Exercise: Could you find every line in the entries below that holds the word "Replay" and copy it?

Listed records:
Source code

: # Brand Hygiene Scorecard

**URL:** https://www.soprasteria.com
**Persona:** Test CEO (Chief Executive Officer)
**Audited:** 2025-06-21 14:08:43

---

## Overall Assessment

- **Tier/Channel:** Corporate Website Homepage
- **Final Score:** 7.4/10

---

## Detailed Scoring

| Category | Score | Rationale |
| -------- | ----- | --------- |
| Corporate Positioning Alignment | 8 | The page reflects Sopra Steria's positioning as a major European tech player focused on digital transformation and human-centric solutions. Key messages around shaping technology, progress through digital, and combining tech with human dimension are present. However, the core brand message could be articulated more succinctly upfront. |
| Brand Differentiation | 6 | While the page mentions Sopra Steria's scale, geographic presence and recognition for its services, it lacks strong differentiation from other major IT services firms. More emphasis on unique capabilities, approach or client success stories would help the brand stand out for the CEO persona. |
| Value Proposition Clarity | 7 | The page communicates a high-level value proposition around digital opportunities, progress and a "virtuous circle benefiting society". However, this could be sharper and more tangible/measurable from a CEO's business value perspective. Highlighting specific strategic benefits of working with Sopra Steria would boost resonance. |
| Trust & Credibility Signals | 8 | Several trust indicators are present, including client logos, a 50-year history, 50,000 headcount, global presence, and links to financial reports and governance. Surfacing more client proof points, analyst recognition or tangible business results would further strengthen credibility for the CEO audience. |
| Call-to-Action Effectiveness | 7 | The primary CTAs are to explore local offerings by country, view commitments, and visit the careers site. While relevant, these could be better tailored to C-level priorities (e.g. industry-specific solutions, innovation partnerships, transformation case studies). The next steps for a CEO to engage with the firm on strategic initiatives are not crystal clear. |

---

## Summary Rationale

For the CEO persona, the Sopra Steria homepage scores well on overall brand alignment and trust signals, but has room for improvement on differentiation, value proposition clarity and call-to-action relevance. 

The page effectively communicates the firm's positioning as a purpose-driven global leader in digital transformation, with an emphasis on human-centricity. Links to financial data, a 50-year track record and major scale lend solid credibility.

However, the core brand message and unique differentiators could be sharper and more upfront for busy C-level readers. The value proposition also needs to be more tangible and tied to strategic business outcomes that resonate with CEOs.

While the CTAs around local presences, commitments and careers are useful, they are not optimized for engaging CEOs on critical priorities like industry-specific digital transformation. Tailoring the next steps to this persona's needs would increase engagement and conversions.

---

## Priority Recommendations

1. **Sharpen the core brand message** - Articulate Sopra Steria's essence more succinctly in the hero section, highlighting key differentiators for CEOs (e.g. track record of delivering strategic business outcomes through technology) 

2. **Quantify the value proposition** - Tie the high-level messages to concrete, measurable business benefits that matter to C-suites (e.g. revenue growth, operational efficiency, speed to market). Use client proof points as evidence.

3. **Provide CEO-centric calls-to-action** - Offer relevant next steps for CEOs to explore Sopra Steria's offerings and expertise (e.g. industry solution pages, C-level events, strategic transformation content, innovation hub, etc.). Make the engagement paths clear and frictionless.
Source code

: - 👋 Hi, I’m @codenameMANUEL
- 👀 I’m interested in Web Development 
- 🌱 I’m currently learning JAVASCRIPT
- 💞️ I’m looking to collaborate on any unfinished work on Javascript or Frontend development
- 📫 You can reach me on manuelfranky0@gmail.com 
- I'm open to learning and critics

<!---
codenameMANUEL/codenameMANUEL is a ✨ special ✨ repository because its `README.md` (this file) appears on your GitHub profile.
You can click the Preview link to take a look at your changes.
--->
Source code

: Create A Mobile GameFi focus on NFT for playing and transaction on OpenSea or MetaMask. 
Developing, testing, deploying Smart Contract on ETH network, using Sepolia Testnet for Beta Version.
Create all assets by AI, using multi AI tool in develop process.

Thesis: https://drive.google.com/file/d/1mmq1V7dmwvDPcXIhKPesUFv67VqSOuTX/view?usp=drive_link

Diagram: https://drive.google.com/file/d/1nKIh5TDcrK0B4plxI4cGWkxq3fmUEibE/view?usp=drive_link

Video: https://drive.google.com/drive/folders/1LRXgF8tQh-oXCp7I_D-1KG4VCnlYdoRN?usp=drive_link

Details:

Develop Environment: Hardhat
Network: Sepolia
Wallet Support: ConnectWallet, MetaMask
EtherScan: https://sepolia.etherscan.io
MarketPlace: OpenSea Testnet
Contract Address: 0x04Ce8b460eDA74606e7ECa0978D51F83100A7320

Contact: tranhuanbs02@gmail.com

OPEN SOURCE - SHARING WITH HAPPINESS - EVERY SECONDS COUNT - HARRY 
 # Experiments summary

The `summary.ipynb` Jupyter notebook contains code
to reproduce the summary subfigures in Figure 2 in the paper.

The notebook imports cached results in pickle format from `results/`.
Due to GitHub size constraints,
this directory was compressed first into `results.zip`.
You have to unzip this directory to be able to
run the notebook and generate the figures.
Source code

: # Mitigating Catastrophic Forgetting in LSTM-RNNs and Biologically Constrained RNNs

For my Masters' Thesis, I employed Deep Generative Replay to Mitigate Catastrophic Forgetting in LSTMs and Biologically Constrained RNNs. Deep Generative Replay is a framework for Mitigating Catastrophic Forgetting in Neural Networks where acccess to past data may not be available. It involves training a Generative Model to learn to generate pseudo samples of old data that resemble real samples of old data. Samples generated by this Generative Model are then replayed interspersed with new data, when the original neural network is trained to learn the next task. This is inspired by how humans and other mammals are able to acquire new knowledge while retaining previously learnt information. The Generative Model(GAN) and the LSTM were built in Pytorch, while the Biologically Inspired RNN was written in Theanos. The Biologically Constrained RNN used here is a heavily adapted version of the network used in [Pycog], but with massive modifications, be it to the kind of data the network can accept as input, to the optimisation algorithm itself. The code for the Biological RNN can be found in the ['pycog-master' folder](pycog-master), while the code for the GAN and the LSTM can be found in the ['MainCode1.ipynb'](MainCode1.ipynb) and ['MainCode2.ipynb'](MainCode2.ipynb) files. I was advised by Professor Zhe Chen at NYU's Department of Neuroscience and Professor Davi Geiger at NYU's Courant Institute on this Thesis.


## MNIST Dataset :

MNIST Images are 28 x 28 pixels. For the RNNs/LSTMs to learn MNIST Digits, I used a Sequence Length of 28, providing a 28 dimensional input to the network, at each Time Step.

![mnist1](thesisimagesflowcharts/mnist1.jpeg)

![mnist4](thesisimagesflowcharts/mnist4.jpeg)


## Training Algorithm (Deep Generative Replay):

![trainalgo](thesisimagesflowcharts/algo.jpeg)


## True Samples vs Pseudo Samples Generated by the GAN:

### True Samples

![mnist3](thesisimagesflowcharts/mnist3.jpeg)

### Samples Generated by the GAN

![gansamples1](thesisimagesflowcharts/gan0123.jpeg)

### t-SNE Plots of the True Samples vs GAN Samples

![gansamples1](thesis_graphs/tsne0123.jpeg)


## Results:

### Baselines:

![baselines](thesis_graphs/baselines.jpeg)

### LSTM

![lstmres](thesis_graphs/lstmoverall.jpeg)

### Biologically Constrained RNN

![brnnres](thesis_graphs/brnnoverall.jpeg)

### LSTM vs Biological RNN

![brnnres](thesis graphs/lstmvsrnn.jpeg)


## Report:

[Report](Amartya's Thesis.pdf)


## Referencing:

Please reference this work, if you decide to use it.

Output of the task:
For my Masters' Thesis, I employed Deep Generative Replay to Mitigate Catastrophic Forgetting in LSTMs and Biologically Constrained RNNs. Deep Generative Replay is a framework for Mitigating Catastrophic Forgetting in Neural Networks where acccess to past data may not be available. It involves training a Generative Model to learn to generate pseudo samples of old data that resemble real samples of old data. Samples generated by this Generative Model are then replayed interspersed with new data, when the original neural network is trained to learn the next task. This is inspired by how humans and other mammals are able to acquire new knowledge while retaining previously learnt information. The Generative Model(GAN) and the LSTM were built in Pytorch, while the Biologically Inspired RNN was written in Theanos. The Biologically Constrained RNN used here is a heavily adapted version of the network used in [Pycog], but with massive modifications, be it to the kind of data the network can accept as input, to the optimisation algorithm itself. The code for the Biological RNN can be found in the ['pycog-master' folder](pycog-master), while the code for the GAN and the LSTM can be found in the ['MainCode1.ipynb'](MainCode1.ipynb) and ['MainCode2.ipynb'](MainCode2.ipynb) files. I was advised by Professor Zhe Chen at NYU's Department of Neuroscience and Professor Davi Geiger at NYU's Courant Institute on this Thesis.
## Training Algorithm (Deep Generative Replay):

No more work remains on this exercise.